▸ **Required action**
Find how many lines in the material below contain the word "Then" and give only that number.

▸ **Dataset excerpts**
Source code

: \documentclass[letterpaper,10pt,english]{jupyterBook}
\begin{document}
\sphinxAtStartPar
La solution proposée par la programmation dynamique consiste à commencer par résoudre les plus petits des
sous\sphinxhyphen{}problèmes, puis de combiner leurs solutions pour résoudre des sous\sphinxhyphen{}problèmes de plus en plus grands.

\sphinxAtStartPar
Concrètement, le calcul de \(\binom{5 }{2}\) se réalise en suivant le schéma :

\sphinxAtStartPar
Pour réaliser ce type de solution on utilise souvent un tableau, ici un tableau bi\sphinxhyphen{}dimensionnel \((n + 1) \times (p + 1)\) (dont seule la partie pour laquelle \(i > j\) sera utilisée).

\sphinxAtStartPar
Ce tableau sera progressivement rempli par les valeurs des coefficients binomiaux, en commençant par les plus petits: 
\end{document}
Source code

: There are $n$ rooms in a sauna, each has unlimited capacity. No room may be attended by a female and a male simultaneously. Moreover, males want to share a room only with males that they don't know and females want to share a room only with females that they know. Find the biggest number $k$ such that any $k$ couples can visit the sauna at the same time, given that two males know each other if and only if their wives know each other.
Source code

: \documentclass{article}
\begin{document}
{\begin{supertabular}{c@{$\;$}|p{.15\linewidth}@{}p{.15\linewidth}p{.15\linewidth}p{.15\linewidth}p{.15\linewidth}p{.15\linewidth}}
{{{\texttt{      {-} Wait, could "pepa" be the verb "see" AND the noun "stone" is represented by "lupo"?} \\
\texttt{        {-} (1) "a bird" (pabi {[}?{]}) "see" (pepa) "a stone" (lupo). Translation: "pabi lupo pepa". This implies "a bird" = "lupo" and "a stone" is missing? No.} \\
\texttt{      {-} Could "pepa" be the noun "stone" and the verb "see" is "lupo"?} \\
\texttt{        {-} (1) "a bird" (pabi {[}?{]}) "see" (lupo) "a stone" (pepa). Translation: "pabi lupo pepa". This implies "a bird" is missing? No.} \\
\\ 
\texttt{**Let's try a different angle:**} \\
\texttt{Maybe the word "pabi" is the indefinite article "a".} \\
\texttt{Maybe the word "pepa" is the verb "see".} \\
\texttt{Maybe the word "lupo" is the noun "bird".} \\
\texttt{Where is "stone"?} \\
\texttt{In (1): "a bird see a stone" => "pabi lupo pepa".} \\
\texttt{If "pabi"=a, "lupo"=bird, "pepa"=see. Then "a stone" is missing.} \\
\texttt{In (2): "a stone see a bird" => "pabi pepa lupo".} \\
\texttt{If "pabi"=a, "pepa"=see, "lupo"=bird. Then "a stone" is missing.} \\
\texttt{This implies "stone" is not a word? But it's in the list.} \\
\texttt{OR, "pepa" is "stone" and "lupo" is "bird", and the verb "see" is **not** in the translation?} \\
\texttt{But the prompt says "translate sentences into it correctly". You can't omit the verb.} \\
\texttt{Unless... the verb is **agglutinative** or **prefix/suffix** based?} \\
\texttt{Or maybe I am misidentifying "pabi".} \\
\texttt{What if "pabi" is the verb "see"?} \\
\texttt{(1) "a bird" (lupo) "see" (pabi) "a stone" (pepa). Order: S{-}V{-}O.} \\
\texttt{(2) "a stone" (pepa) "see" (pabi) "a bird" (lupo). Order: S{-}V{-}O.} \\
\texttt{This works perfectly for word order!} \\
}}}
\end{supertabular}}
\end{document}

▸ **Result**
2